» **Your task**
Copy every entry precisely.

START Record set

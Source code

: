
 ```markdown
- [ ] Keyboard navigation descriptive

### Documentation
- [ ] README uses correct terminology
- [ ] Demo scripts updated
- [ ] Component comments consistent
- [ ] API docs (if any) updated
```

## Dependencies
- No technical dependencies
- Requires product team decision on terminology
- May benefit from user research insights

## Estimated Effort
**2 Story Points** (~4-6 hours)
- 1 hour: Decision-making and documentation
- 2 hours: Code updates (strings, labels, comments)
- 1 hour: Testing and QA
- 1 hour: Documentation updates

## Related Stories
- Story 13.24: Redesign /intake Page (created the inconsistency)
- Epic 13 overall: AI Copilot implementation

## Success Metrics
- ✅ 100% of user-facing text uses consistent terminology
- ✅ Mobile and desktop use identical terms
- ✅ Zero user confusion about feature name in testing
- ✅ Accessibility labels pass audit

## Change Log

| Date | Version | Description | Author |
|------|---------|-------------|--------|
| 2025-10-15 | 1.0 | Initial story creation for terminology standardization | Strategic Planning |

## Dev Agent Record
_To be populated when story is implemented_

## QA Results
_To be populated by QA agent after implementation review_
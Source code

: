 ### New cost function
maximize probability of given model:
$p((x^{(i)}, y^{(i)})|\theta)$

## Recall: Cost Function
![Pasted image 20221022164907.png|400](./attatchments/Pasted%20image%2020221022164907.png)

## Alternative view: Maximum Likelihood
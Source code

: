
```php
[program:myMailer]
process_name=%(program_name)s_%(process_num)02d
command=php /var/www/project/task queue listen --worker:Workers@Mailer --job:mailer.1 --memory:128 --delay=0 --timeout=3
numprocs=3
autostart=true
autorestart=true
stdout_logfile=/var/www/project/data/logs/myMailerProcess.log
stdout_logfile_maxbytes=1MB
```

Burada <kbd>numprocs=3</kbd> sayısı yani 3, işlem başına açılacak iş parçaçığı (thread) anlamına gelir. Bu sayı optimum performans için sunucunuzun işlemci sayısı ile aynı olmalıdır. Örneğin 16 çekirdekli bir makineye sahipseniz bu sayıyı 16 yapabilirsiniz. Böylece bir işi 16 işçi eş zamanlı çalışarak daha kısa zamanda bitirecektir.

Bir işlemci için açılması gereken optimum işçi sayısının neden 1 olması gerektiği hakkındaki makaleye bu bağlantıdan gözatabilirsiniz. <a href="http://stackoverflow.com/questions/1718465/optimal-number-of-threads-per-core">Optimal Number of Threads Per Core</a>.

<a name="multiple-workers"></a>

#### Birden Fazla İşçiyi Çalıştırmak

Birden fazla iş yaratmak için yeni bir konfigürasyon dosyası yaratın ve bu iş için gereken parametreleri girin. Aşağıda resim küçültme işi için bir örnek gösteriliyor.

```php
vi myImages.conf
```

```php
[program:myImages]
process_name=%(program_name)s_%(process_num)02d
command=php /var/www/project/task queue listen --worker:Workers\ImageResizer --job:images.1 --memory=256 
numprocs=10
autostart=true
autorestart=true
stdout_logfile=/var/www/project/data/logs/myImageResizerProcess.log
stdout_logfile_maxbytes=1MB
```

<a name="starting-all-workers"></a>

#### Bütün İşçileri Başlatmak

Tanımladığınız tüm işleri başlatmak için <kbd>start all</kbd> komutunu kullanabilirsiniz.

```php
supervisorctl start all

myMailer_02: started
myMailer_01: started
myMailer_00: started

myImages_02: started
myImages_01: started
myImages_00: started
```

END Record set

» **Task result**
Source code

:
 ```markdown
- [ ] Keyboard navigation descriptive

### Documentation
- [ ] README uses correct terminology
- [ ] Demo scripts updated
- [ ] Component comments consistent
- [ ] API docs (if any) updated
```

## Dependencies
- No technical dependencies
- Requires product team decision on terminology
- May benefit from user research insights

## Estimated Effort
**2 Story Points** (~4-6 hours)
- 1 hour: Decision-making and documentation
- 2 hours: Code updates (strings, labels, comments)
- 1 hour: Testing and QA
- 1 hour: Documentation updates

## Related Stories
- Story 13.24: Redesign /intake Page (created the inconsistency)
- Epic 13 overall: AI Copilot implementation

## Success Metrics
- ✅ 100% of user-facing text uses consistent terminology
- ✅ Mobile and desktop use identical terms
- ✅ Zero user confusion about feature name in testing
- ✅ Accessibility labels pass audit

## Change Log

| Date | Version | Description | Author |
|------|---------|-------------|--------|
| 2025-10-15 | 1.0 | Initial story creation for terminology standardization | Strategic Planning |

## Dev Agent Record
_To be populated when story is implemented_

## QA Results
_To be populated by QA agent after implementation review_
Source code

: ### New cost function
maximize probability of given model:
$p((x^{(i)}, y^{(i)})|\theta)$

## Recall: Cost Function
![Pasted image 20221022164907.png|400](./attatchments/Pasted%20image%2020221022164907.png)

## Alternative view: Maximum Likelihood
Source code

:
```php
[program:myMailer]
process_name=%(program_name)s_%(process_num)02d
command=php /var/www/project/task queue listen --worker:Workers@Mailer --job:mailer.1 --memory:128 --delay=0 --timeout=3
numprocs=3
autostart=true
autorestart=true
stdout_logfile=/var/www/project/data/logs/myMailerProcess.log
stdout_logfile_maxbytes=1MB
```

Burada <kbd>numprocs=3</kbd> sayısı yani 3, işlem başına açılacak iş parçaçığı (thread) anlamına gelir. Bu sayı optimum performans için sunucunuzun işlemci sayısı ile aynı olmalıdır. Örneğin 16 çekirdekli bir makineye sahipseniz bu sayıyı 16 yapabilirsiniz. Böylece bir işi 16 işçi eş zamanlı çalışarak daha kısa zamanda bitirecektir.

Bir işlemci için açılması gereken optimum işçi sayısının neden 1 olması gerektiği hakkındaki makaleye bu bağlantıdan gözatabilirsiniz. <a href="http://stackoverflow.com/questions/1718465/optimal-number-of-threads-per-core">Optimal Number of Threads Per Core</a>.

<a name="multiple-workers"></a>

#### Birden Fazla İşçiyi Çalıştırmak

Birden fazla iş yaratmak için yeni bir konfigürasyon dosyası yaratın ve bu iş için gereken parametreleri girin. Aşağıda resim küçültme işi için bir örnek gösteriliyor.

```php
vi myImages.conf
```

```php
[program:myImages]
process_name=%(program_name)s_%(process_num)02d
command=php /var/www/project/task queue listen --worker:Workers\ImageResizer --job:images.1 --memory=256 
numprocs=10
autostart=true
autorestart=true
stdout_logfile=/var/www/project/data/logs/myImageResizerProcess.log
stdout_logfile_maxbytes=1MB
```

<a name="starting-all-workers"></a>

#### Bütün İşçileri Başlatmak

Tanımladığınız tüm işleri başlatmak için <kbd>start all</kbd> komutunu kullanabilirsiniz.

```php
supervisorctl start all

myMailer_02: started
myMailer_01: started
myMailer_00: started

myImages_02: started
myImages_01: started
myImages_00: started
```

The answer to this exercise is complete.